Stored data
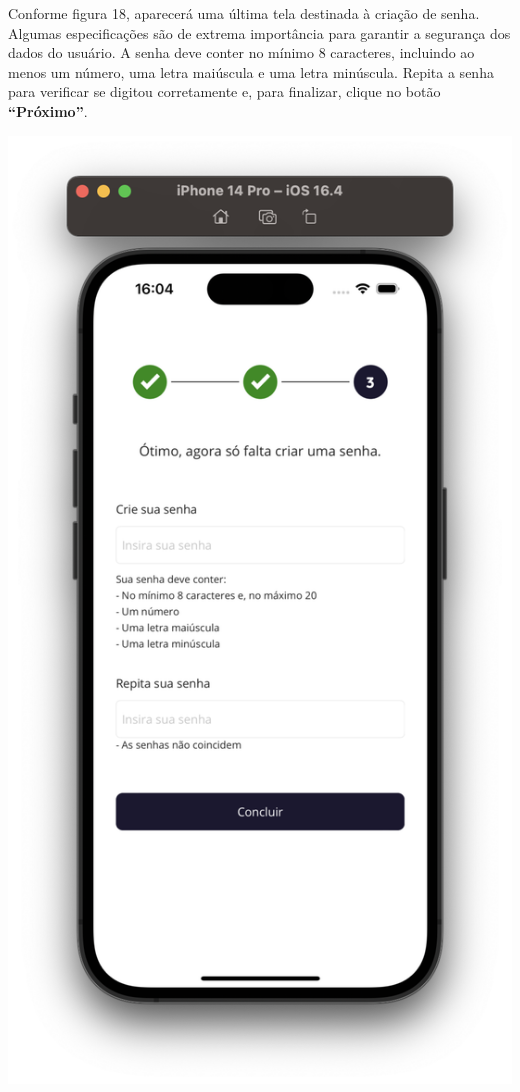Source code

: Conforme figura 18, aparecerá uma última tela destinada à criação de senha. Algumas especificações são de extrema importância para garantir a segurança dos dados do usuário. A senha deve conter no mínimo 8 caracteres, incluindo ao menos um número, uma letra maiúscula e uma letra minúscula. Repita a senha para verificar se digitou corretamente e, para finalizar, clique no botão \textbf{“Próximo”}. 

    \begin{center}
        \begin{minipage}{0.3\textwidth}
            \centering
            \includegraphics[scale=0.2]{figs/figura18.png}
            \label{fig:figura18}
        \end{minipage}%
    \end{center}

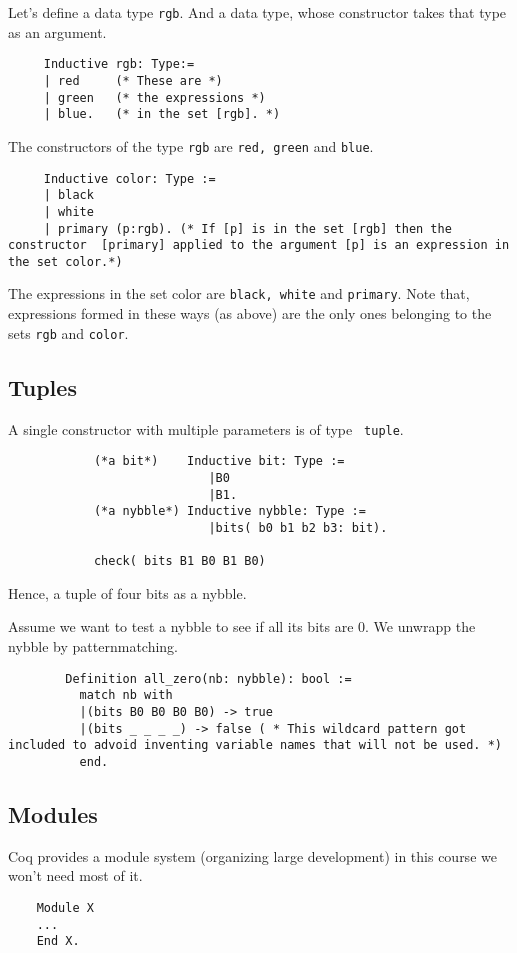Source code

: 	 Let's define a data type \lstinline!rgb!. And a data type, whose constructor takes that type as an argument.
	\begin{lstlisting}
	 Inductive rgb: Type:=
	 | red     (* These are *)
	 | green   (* the expressions *)
	 | blue.   (* in the set [rgb]. *)
	 \end{lstlisting}
	 The constructors of the type \lstinline!rgb! are  \lstinline!red, green! and \lstinline!blue!. 
	 
	 \begin{lstlisting}
	 Inductive color: Type := 
	 | black
	 | white
	 | primary (p:rgb). (* If [p] is in the set [rgb] then the constructor  [primary] applied to the argument [p] is an expression in the set color.*) 
	 \end{lstlisting}
	 
	 The expressions in the set color are \lstinline!black, white! and \lstinline!primary!.
	 Note that, expressions formed in these ways (as above) are the only ones belonging to the sets \lstinline!rgb! and \lstinline!color!.
	 

\subsection{Tuples}

    A single constructor with multiple parameters is of type \lstinline! tuple!.
	\begin{example}
 	 	\begin{lstlisting}
 	 		(*a bit*)    Inductive bit: Type := 
 	 						|B0
 	 						|B1.
 		    (*a nybble*) Inductive nybble: Type := 
 		   				 	|bits( b0 b1 b2 b3: bit).
 		   				 	
 		   	check( bits B1 B0 B1 B0)
 		\end{lstlisting}
 		Hence, a tuple of four bits as a nybble.
 		
 		Assume we want to test a nybble to see if all its bits are 0. We unwrapp the nybble by patternmatching.
 		\begin{lstlisting}
 		Definition all_zero(nb: nybble): bool :=
 		  match nb with
 		  |(bits B0 B0 B0 B0) -> true
 		  |(bits _ _ _ _) -> false ( * This wildcard pattern got included to advoid inventing variable names that will not be used. *) 
 		  end.
 		 \end{lstlisting}
 	\end{example}
 	

\subsection{Modules}
	Coq provides a module system (organizing large development) in this course we won't need most of it.
	\begin{lstlisting}
	Module X 
	...
	End X.
	\end{lstlisting}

* _Work order_: Among the lines of the entries above, count those containing the string "lstlisting". Write the number alone.

* _Written answer_: 10